◆ Exercise objective:
Every line below between the line holding "and what they do when they get there." and the line holding "tools (to save", inclusive, should be repeated exactly, and all other lines omitted.

[Dataset entries]
....

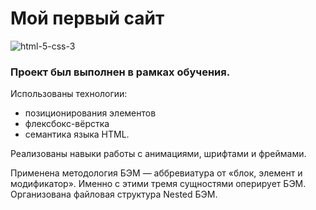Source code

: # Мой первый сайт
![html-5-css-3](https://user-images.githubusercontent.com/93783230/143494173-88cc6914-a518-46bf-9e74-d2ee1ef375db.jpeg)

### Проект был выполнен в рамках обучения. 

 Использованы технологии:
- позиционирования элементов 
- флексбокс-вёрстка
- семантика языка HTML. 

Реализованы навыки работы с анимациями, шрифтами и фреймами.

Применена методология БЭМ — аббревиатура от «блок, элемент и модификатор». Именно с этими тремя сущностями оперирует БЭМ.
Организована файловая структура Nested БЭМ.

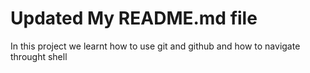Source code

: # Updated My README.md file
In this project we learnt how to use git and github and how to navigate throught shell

....

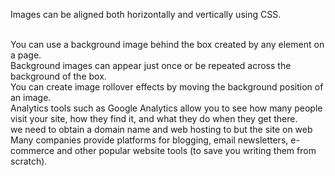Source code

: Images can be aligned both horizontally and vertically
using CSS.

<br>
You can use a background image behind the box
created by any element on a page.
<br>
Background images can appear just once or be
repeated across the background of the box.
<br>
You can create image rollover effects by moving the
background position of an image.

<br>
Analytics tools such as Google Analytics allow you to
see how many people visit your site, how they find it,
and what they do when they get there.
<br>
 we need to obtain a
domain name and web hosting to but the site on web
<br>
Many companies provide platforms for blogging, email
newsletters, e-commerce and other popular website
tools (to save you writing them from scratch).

....

◆ Task response:
and what they do when they get there.
<br>
 we need to obtain a
domain name and web hosting to but the site on web
<br>
Many companies provide platforms for blogging, email
newsletters, e-commerce and other popular website
tools (to save you writing them from scratch).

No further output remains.